Stored data entries:
--- START ---
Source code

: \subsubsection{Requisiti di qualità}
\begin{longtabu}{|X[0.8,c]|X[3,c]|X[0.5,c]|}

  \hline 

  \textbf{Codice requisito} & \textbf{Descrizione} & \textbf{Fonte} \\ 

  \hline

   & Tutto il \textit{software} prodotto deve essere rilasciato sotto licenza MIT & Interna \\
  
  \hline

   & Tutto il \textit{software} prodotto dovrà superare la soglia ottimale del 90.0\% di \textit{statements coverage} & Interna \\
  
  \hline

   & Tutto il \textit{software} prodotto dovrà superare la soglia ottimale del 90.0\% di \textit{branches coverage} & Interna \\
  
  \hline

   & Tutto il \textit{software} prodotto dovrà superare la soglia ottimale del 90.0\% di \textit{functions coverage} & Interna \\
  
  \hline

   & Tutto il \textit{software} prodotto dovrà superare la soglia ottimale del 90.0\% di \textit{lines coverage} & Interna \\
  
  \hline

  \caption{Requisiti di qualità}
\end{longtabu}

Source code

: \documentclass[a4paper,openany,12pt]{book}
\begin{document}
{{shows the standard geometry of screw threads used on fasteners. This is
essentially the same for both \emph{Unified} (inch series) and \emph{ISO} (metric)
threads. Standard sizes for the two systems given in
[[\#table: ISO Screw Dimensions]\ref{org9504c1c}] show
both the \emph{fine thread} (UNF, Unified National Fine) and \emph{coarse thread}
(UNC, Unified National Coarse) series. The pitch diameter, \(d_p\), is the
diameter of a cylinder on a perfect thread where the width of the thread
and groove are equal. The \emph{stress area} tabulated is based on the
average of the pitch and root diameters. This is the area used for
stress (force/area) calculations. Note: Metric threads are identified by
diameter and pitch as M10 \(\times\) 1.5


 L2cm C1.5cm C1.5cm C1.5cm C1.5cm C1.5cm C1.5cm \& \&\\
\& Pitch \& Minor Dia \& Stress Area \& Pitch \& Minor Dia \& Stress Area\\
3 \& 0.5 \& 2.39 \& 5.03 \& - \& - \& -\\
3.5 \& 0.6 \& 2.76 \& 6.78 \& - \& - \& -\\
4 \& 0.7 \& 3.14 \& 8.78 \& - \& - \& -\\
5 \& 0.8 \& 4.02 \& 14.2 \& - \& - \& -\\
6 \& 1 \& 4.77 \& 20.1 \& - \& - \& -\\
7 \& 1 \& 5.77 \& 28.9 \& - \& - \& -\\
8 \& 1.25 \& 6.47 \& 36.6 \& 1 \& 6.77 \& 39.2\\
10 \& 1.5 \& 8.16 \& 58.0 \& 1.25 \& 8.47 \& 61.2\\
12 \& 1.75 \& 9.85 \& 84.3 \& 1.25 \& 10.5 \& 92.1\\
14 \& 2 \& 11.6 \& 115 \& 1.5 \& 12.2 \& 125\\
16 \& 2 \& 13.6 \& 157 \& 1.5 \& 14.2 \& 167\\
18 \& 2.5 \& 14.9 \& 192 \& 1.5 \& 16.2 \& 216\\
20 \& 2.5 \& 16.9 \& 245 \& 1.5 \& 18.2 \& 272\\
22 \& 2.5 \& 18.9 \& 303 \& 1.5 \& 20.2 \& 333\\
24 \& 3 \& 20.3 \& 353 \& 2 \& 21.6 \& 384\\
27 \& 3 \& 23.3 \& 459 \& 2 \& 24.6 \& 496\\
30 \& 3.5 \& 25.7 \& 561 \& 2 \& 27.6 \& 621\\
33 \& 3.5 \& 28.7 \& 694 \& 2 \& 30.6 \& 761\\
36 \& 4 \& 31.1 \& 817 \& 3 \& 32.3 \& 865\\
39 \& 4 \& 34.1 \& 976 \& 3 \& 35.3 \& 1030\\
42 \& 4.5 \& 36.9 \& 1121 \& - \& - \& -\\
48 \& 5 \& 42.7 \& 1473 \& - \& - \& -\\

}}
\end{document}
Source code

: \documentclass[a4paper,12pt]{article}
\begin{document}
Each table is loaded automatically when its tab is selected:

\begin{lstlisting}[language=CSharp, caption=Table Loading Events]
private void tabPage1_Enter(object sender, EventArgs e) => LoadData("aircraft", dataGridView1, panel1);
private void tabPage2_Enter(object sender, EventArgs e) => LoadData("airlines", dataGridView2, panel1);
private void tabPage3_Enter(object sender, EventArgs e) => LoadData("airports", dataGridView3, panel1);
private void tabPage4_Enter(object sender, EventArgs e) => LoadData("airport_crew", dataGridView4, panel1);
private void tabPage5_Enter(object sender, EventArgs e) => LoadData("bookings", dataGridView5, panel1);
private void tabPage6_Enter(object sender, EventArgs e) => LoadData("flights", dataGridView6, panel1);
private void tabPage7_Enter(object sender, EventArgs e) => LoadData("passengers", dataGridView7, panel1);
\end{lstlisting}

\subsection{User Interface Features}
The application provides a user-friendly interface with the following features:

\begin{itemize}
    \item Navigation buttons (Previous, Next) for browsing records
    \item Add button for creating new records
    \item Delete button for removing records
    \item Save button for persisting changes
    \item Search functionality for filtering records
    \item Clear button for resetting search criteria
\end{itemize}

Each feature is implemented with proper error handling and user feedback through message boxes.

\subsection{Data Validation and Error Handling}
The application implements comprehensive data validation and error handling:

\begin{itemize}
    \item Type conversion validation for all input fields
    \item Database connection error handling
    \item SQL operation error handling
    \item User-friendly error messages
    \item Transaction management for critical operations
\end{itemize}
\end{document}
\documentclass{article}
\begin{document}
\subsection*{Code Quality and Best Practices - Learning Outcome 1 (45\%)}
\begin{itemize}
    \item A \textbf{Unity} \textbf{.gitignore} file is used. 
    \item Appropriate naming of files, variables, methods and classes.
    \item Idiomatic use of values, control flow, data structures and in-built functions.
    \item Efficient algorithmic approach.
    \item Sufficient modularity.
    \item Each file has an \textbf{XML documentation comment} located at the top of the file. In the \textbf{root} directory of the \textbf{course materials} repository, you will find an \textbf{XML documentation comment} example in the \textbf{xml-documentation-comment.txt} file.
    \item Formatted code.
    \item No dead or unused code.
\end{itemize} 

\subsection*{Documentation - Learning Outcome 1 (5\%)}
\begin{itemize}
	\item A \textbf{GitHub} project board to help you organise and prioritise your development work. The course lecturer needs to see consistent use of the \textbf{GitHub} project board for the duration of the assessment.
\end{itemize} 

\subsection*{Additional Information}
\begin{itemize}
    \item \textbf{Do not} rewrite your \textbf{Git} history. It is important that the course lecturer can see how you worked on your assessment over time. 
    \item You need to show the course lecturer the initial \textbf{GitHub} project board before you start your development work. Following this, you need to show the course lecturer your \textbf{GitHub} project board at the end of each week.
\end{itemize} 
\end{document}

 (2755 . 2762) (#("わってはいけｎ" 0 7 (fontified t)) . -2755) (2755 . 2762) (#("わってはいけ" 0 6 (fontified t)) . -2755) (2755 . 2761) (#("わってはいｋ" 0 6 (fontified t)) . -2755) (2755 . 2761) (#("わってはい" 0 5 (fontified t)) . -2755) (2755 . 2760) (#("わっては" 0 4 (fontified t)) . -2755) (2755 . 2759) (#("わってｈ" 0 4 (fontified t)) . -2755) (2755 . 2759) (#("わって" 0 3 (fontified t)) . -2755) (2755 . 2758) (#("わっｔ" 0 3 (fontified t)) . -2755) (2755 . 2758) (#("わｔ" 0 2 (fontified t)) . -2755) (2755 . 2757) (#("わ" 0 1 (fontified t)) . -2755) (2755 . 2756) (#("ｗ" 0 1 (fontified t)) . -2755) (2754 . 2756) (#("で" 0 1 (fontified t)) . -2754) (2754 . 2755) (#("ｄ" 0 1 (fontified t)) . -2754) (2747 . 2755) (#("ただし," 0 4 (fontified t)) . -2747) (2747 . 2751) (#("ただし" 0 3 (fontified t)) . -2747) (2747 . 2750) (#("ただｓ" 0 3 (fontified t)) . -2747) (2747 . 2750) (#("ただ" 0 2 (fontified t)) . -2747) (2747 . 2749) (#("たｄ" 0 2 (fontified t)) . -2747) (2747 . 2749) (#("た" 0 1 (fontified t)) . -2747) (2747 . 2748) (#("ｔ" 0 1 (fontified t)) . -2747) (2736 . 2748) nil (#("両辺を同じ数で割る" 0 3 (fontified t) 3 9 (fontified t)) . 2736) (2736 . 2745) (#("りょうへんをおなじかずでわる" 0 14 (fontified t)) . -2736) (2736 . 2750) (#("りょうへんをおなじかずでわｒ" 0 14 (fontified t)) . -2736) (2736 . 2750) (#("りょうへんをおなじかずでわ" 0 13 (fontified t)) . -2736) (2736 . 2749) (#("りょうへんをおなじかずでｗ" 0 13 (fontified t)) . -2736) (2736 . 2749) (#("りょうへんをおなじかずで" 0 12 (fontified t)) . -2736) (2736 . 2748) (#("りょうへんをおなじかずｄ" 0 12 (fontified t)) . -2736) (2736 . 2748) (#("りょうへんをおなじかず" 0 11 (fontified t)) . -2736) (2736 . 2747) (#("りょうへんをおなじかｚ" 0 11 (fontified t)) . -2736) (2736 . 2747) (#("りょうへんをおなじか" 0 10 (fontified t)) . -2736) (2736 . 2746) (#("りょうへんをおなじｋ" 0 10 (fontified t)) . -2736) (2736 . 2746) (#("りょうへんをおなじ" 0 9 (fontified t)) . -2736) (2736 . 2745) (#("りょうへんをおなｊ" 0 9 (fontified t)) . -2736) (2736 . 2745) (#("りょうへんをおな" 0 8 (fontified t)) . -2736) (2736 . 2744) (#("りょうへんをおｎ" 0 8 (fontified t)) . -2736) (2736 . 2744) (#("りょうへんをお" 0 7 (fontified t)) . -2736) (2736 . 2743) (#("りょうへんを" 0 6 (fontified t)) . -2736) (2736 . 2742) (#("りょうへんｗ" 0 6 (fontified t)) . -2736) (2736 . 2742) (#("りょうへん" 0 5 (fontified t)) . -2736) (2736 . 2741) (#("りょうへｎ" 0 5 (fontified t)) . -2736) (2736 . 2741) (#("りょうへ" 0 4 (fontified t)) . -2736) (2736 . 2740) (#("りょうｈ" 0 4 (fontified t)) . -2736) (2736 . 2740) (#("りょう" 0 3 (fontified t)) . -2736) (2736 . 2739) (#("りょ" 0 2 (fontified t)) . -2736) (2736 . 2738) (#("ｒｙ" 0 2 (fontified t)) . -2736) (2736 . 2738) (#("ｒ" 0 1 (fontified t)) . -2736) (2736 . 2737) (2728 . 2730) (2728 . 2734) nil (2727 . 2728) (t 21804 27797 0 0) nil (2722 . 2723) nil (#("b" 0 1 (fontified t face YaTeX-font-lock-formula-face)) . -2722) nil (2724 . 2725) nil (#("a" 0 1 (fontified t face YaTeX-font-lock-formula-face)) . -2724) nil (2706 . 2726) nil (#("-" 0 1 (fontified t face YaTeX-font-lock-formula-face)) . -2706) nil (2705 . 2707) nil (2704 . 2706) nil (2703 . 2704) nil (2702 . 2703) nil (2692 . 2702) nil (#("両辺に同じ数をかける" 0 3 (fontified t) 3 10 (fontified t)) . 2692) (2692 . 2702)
--- END ---
Where a line above includes "project", copy that line.

- Problem solution
	\item A \textbf{GitHub} project board to help you organise and prioritise your development work. The course lecturer needs to see consistent use of the \textbf{GitHub} project board for the duration of the assessment.
    \item You need to show the course lecturer the initial \textbf{GitHub} project board before you start your development work. Following this, you need to show the course lecturer your \textbf{GitHub} project board at the end of each week.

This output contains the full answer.